958 F.2d 376, 1992 U.S. App. LEXIS 10335
CourtCourt of Appeals for the Ninth Circuit
DecidedMarch 27, 1992
Docket91-55892
StatusUnpublished
Cited by1 cases

This text of 958 F.2d 376 (Commonwealth Enterprises Panorama Enterprises Arthur Blech v. Liberty Mutual Insurance Company) is published on Counsel Stack Legal Research, covering Court of Appeals for the Ninth Circuit primary law. Counsel Stack provides free access to over 12 million legal documents including statutes, case law, regulations, and constitutions.

Bluebook
Commonwealth Enterprises Panorama Enterprises Arthur Blech v. Liberty Mutual Insurance Company, 958 F.2d 376, 1992 U.S. App. LEXIS 10335 (9th Cir. 1992).

Opinion

958 F.2d 376

NOTICE: Ninth Circuit Rule 36-3 provides that dispositions other than opinions or orders designated for publication are not precedential and should not be cited except when relevant under the doctrines of law of the case, res judicata, or collateral estoppel.
COMMONWEALTH ENTERPRISES; Panorama Enterprises; Arthur
Blech, Plaintiffs-Appellants,
v.
LIBERTY MUTUAL INSURANCE COMPANY, Defendant-Appellee.

No. CA 91-55892.

United States Court of Appeals, Ninth Circuit.

Submitted March 4, 1992.*
Decided March 27, 1992.

Before CANBY, KOZINSKI and FERNANDEZ, Circuit Judges.

MEMORANDUM**

Commonwealth Enterprises appeals the district court's denial of its application to confirm an arbitration award. The district court held that the Federal Arbitration Act, 9 U.S.C. § 1-14 (1988) ("FAA"), applies to the parties' arbitration agreement. It further held that the FAA does not provide for confirmation of this award because the parties did not agree that a judgment of a court would be entered upon the award. We affirm.
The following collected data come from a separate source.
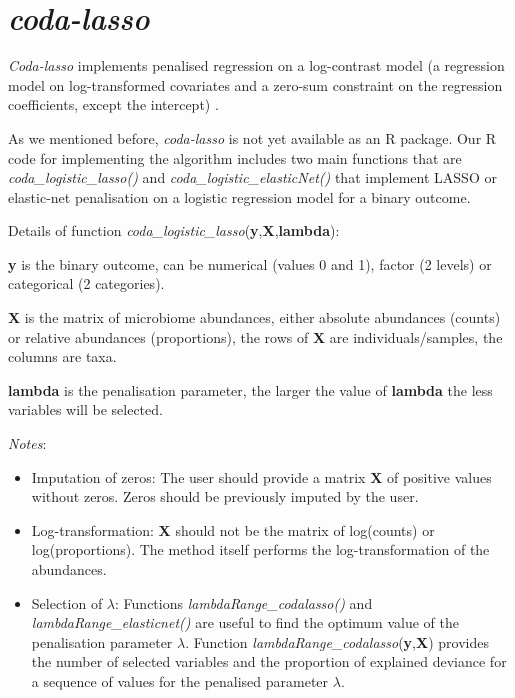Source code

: \documentclass[openany]{book}
\providecommand{\tightlist}{%
  \setlength{\itemsep}{0pt}\setlength{\parskip}{0pt}}
\begin{document}
\chapter{\texorpdfstring{\emph{coda-lasso}}{coda-lasso}}\label{coda}

\emph{Coda-lasso} implements penalised regression on a log-contrast
model (a regression model on log-transformed covariates and a zero-sum
constraint on the regression coefficients, except the intercept)
\citep{lu2019generalized, lin2014variable}.

As we mentioned before, \emph{coda-lasso} is not yet available as an R
package. Our R code for implementing the algorithm includes two main
functions that are \emph{coda\_logistic\_lasso()} and
\emph{coda\_logistic\_elasticNet()} that implement LASSO or elastic-net
penalisation on a logistic regression model for a binary outcome.

Details of function
\emph{coda\_logistic\_lasso}(\textbf{y},\textbf{X},\textbf{lambda}):

\textbf{y} is the binary outcome, can be numerical (values 0 and 1),
factor (2 levels) or categorical (2 categories).

\textbf{X} is the matrix of microbiome abundances, either absolute
abundances (counts) or relative abundances (proportions), the rows of
\textbf{X} are individuals/samples, the columns are taxa.

\textbf{lambda} is the penalisation parameter, the larger the value of
\textbf{lambda} the less variables will be selected.

\emph{Notes}:

\begin{itemize}
\tightlist
\item
  Imputation of zeros: The user should provide a matrix \textbf{X} of
  positive values without zeros. Zeros should be previously imputed by
  the user.
\item
  Log-transformation: \textbf{X} should not be the matrix of log(counts)
  or log(proportions). The method itself performs the log-transformation
  of the abundances.
\item
  Selection of \(\lambda\): Functions \emph{lambdaRange\_codalasso()}
  and \emph{lambdaRange\_elasticnet()} are useful to find the optimum
  value of the penalisation parameter \(\lambda\). Function
  \emph{lambdaRange\_codalasso}(\textbf{y},\textbf{X}) provides the
  number of selected variables and the proportion of explained deviance
  for a sequence of values for the penalised parameter \(\lambda\).
\end{itemize}
\end{document}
I. Does the FAA Apply to the Arbitration Agreement?

Liberty Mutual argues that the district court was correct in concluding that the FAA applies, because it covers "[a] written provision in ... a contract evidencing a transaction involving commerce ... or an agreement in writing to submit to arbitration an existing controversy arising out of such a contract." 9 U.S.C. § 2. We agree. The arbitration agreement between Commonwealth and Liberty Mutual clearly falls within this description, as it is an agreement to submit to arbitration the dispute over the insurance contract.

Because the contract comes within the scope of the FAA, federal law governs all questions of its construction and enforceability. The FAA "creates 'a body of federal substantive law of arbitrability,' enforceable in both state and federal courts and preempting any state laws or policies to the contrary." Cohen v. Wedbush, Noble, Cooke, Inc., 841 F.2d 282, 285 (9th Cir.1985) (quoting Moses H. Cone Memorial Hospital v. Mercury Construction Corp., 460 U.S. 1, 24 (1983)).
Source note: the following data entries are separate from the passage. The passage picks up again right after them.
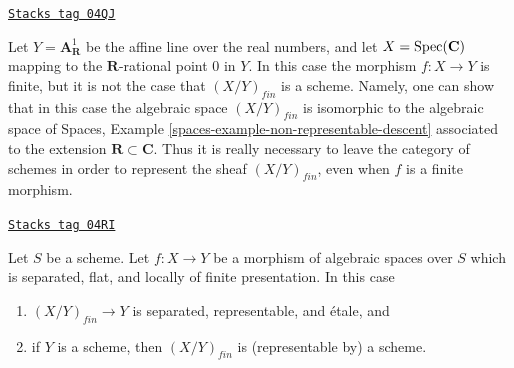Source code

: \begin{remark}
\label{spaces-more-groupoids-remark-not-scheme}
\href{https://stacks.math.columbia.edu/tag/04QJ}{\texttt{Stacks tag 04QJ}}

Let $Y = \mathbf{A}^1_{\mathbf{R}}$ be the affine line over the real
numbers, and let $X = \Spec(\mathbf{C})$ mapping to the
$\mathbf{R}$-rational point $0$ in $Y$. In this case the morphism
$f : X \to Y$ is finite, but it is not the case that $(X/Y)_{fin}$
is a scheme. Namely, one can show that in this case the algebraic
space $(X/Y)_{fin}$ is isomorphic to the algebraic space of
Spaces, Example \ref{spaces-example-non-representable-descent}
associated to the extension $\mathbf{R} \subset \mathbf{C}$.
Thus it is really necessary to leave the category of schemes
in order to represent the sheaf $(X/Y)_{fin}$, even when $f$
is a finite morphism.
\end{remark}

\begin{lemma}
\label{spaces-more-groupoids-lemma-finite-separated-flat-locally-finite-presentation}
\href{https://stacks.math.columbia.edu/tag/04RI}{\texttt{Stacks tag 04RI}}

Let $S$ be a scheme.
Let $f : X \to Y$ be a morphism of algebraic spaces over $S$ which
is separated, flat, and locally of finite presentation.
In this case
\begin{enumerate}
\item $(X/Y)_{fin} \to Y$ is separated, representable, and \'etale, and
\item if $Y$ is a scheme, then $(X/Y)_{fin}$ is (representable by) a scheme.
\end{enumerate}
\end{lemma}

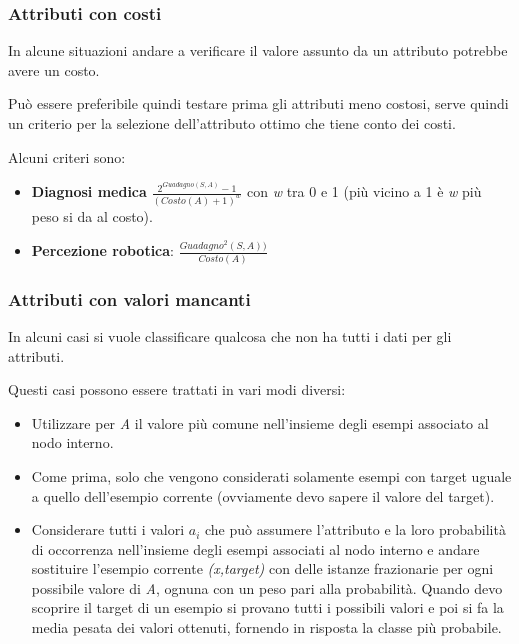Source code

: \subsubsection{Attributi con costi}\label{attributi-con-costi}

In alcune situazioni andare a verificare il valore assunto da un
attributo potrebbe avere un costo.

Può essere preferibile quindi testare prima gli attributi meno costosi,
serve quindi un criterio per la selezione dell'attributo ottimo che
tiene conto dei costi.

Alcuni criteri sono:

\begin{itemize}
\item \textbf{Diagnosi medica} $\frac{2^{Guadagno(S,A)}-1}{(Costo(A)+1)^w}$ con
\emph{w} tra 0 e 1 (più vicino a 1 è \emph{w} più peso si da al costo).

\item \textbf{Percezione robotica}: $\frac{Guadagno^2(S,A))}{Costo(A)}$
\end{itemize}

\subsubsection{Attributi con valori mancanti}\label{attributi-con-valori-mancanti}

In alcuni casi si vuole classificare qualcosa che non ha tutti i dati
per gli attributi.

Questi casi possono essere trattati in vari modi diversi:

\begin{itemize}
\item
  Utilizzare per \emph{A} il valore più comune nell'insieme degli esempi
  associato al nodo interno.
\item
  Come prima, solo che vengono considerati solamente esempi con target
  uguale a quello dell'esempio corrente (ovviamente devo sapere il
  valore del target).
\item
  Considerare tutti i valori $a_i$ che può assumere l'attributo e la
  loro probabilità di occorrenza nell'insieme degli esempi associati al
  nodo interno e andare sostituire l'esempio corrente \emph{(x,target)}
  con delle istanze frazionarie per ogni possibile valore di \emph{A},
  ognuna con un peso pari alla probabilità. Quando devo scoprire il
  target di un esempio si provano tutti i possibili valori e poi si fa la media pesata dei valori ottenuti, fornendo in risposta la classe più probabile.
\end{itemize}

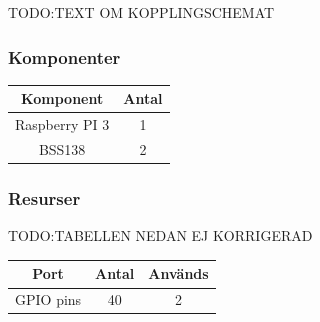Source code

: \documentclass{article}
\begin{document}
TODO:TEXT OM KOPPLINGSCHEMAT

\subsubsection{Komponenter}

\begin{table}[H]
   \centering
  \begin{tabular}{ | c | c | }
    \hline
    \textbf{Komponent} & \textbf{Antal} \\
    \hline
    Raspberry PI 3 & 1 \\
    \hline
    BSS138 & 2 \\
    \hline
  \end{tabular}
\end{table}

\subsubsection{Resurser}

TODO:TABELLEN NEDAN EJ KORRIGERAD
\begin{table}[H]
   \centering
  \begin{tabular}{ | c | c | c | }
    \hline
    \textbf{Port} & \textbf{Antal} & \textbf{Används} \\
    \hline
    GPIO pins & 40 & 2 \\
    \hline
  \end{tabular}
\end{table}
\end{document}
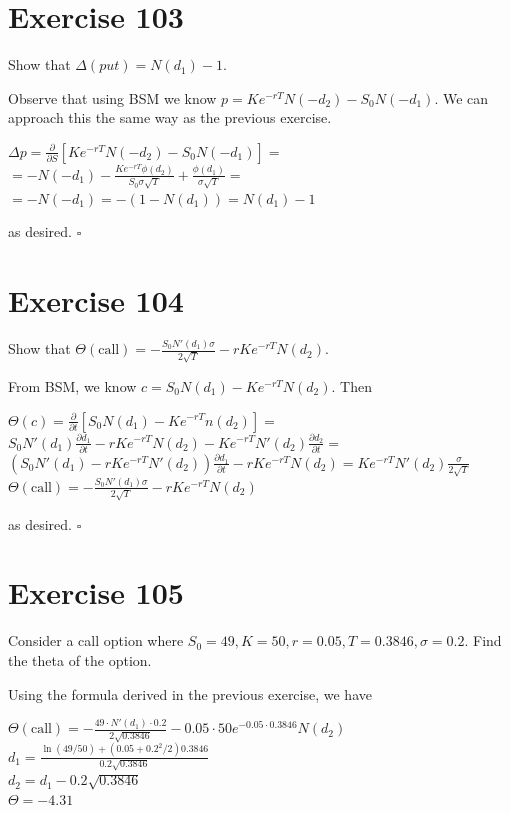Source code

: \documentclass{article}
\begin{document}
\section*{Exercise 103}
Show that $\Delta (put) = N(d_1) - 1$.
\begin{flushleft}
    Observe that using BSM we know $p = Ke^{-rT}N(-d_2) - S_0N(-d_1)$. We can approach this the same way as the previous exercise.
    \begin{center}
        $\Delta p = \frac{\partial}{\partial S}[Ke^{-rT}N(-d_2) - S_0N(-d_1)] = $ \\
        $= -N(-d_1) - \frac{Ke^{-rT} \phi(d_2)}{S_0 \sigma \sqrt{T}} + \frac{\phi(d_1)}{\sigma \sqrt{T}} = $ \\
        $= -N(-d_1) = -(1-N(d_1)) = N(d_1) - 1$
    \end{center}
    as desired. $\square$
\end{flushleft}

\section*{Exercise 104}
Show that $\Theta(\text{call})=-\frac{S_0N'(d_1)\sigma}{2\sqrt{T}}-rKe^{-rT}N(d_2)$.
\begin{flushleft}
    From BSM, we know $c = S_0N(d_1) - Ke^{-rT}N(d_2)$. Then
    \begin{center}
        $\Theta(c) = \frac{\partial}{\partial t}[S_0N(d_1) - Ke^{-rT}n(d_2)] = $ \\
        $S_0N'(d_1) \frac{\partial d_1}{\partial t} - rKe^{-rT}N(d_2) - Ke^{-rT}N'(d_2) \frac{\partial d_2}{\partial t} = $ \\
        $(S_0N'(d_1) - rKe^{-rT}N'(d_2)) \frac{\partial d_1}{\partial t} - rKe^{-rT}N(d_2) = Ke^{-rT}N'(d_2) \frac{\sigma}{2\sqrt{T}}$ \\
        $\Theta(\text{call})=-\frac{S_0N'(d_1)\sigma}{2\sqrt{T}}-rKe^{-rT}N(d_2)$
    \end{center}
    as desired. $\square$
\end{flushleft}

\section*{Exercise 105}
Consider a call option where $S_0 = 49, K=50, r = 0.05, T = 0.3846, \sigma = 0.2$. Find the theta of the option.
\begin{flushleft}
    Using the formula derived in the previous exercise, we have
    \begin{center}
        $\Theta(\text{call})=-\frac{49 \cdot N'(d_1) \cdot 0.2}{2\sqrt{0.3846}}-0.05 \cdot 50e^{-0.05 \cdot 0.3846}N(d_2)$ \\
        $d_1 = \frac{\ln(49/50) + (0.05 + 0.2^2/2)0.3846}{0.2 \sqrt{0.3846}}$ \\
        $d_2 = d_1 - 0.2 \sqrt{0.3846}$ \\
        $\Theta = -4.31$
    \end{center}
\end{flushleft}
\end{document}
None of Commonwealth's three arguments against application of the FAA is supported by either the FAA or cases construing it. With respect to Commonwealth's first argument, Commonwealth is able to cite no cases holding that an insurance contract is not a "transaction involving commerce," 9 U.S.C. § 2, and there appear to be none. Every court faced with the application of the FAA to an insurance contract has concluded that the FAA does apply. See, e.g., Hart v. Orion Insurance Co., 453 F.2d 1358, 1360 (10th Cir.1971); Nationwide Mutual Insurance Co. v. Patterson, No. 89-8796, 1991 WL 96677, at * 2 1991 U.S.Dist. LEXIS 7460, at * 5 (E.D.Pa. May 28, 1991). In this case, the district court found that, because Liberty Mutual and Commonwealth were domiciled in Massachusetts and California, respectively, the insurance contract satisfies the interstate commerce requirement of the FAA.1 We accept the district court's reasoni ng.
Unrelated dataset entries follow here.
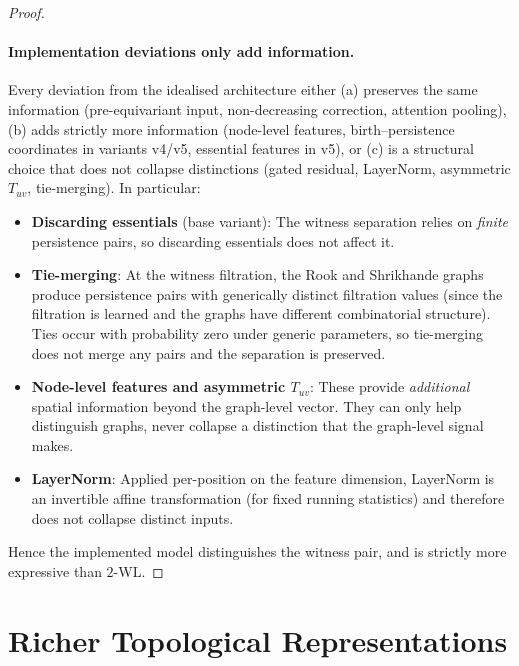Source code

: \begin{proof}
\paragraph{Implementation deviations only add information.}
Every deviation from the idealised architecture either (a) preserves the same information (pre-equivariant input, non-decreasing correction, attention pooling), (b) adds strictly more information (node-level features, birth--persistence coordinates in variants v4/v5, essential features in v5), or (c) is a structural choice that does not collapse distinctions (gated residual, LayerNorm, asymmetric $T_{uv}$, tie-merging). In particular:
\begin{itemize}
    \item \textbf{Discarding essentials} (base variant): The witness separation relies on \emph{finite} persistence pairs, so discarding essentials does not affect it.
    \item \textbf{Tie-merging}: At the witness filtration, the Rook and Shrikhande graphs produce persistence pairs with generically distinct filtration values (since the filtration is learned and the graphs have different combinatorial structure). Ties occur with probability zero under generic parameters, so tie-merging does not merge any pairs and the separation is preserved.
    \item \textbf{Node-level features and asymmetric $T_{uv}$}: These provide \emph{additional} spatial information beyond the graph-level vector. They can only help distinguish graphs, never collapse a distinction that the graph-level signal makes.
    \item \textbf{LayerNorm}: Applied per-position on the feature dimension, LayerNorm is an invertible affine transformation (for fixed running statistics) and therefore does not collapse distinct inputs.
\end{itemize}

Hence the implemented model distinguishes the witness pair, and is strictly more expressive than $2$-WL.
\end{proof}



\section{Richer Topological Representations}
\label{sec:extensions}

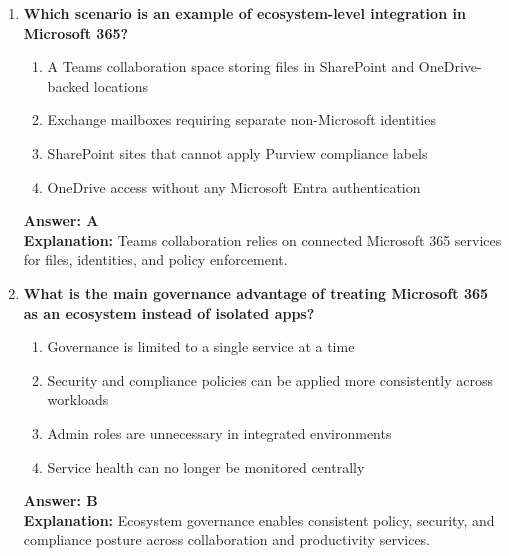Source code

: \documentclass[10pt]{article}
\begin{document}
\begin{enumerate}[leftmargin=*]
\item \textbf{Which scenario is an example of ecosystem-level integration in Microsoft 365?}
\begin{enumerate}[label=\Alph*.]
  \item A Teams collaboration space storing files in SharePoint and OneDrive-backed locations
  \item Exchange mailboxes requiring separate non-Microsoft identities
  \item SharePoint sites that cannot apply Purview compliance labels
  \item OneDrive access without any Microsoft Entra authentication
\end{enumerate}
\textbf{Answer: A}\\
\textbf{Explanation:} Teams collaboration relies on connected Microsoft 365 services for files, identities, and policy enforcement.

\item \textbf{What is the main governance advantage of treating Microsoft 365 as an ecosystem instead of isolated apps?}
\begin{enumerate}[label=\Alph*.]
  \item Governance is limited to a single service at a time
  \item Security and compliance policies can be applied more consistently across workloads
  \item Admin roles are unnecessary in integrated environments
  \item Service health can no longer be monitored centrally
\end{enumerate}
\textbf{Answer: B}\\
\textbf{Explanation:} Ecosystem governance enables consistent policy, security, and compliance posture across collaboration and productivity services.

\end{enumerate}
\clearpage
\end{document}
Commonwealth's second argument is that, because the McCarran-Ferguson Act, 15 U.S.C. § 1011-12 (1988), states that federal laws shall not "be construed to invalidate, impair, or supersede any law enacted by any State for the purpose of regulating the business of insurance," it prohibits the FAA from interfering with insurance contracts. The problem with this argument is that Commonwealth has failed to cite any state law that the FAA would "invalidate, impair, or supersede." Id. Furthermore, with the exception of one case that states that the McCarran-Ferguson Act removes insurance contracts from the purview of the FAA, every other court that has addressed the issue has found that the McCarran-Ferguson Act does not limit the application of the FAA. Compare Booth v. Seaboard Fire & Marine Insurance Co., 285 F.Supp. 920 (D.C.Neb., 1968), rev'd in part, 431 F.2d 212 (8th Cir.1970) with Hart, supra and Hamilton Life Insurance Co. v. Republic National Life Insurance Co., 408 F.2d 606, 611 (2nd Cir.1969) and Miller v. National Fidelity Life Insurance Co., 588 F.2d 185, 187 (5th Cir.1979). We follow the weight of authority and conclude that the FAA applies to insurance contracts, unaffected by the McCarran-Ferguson Act.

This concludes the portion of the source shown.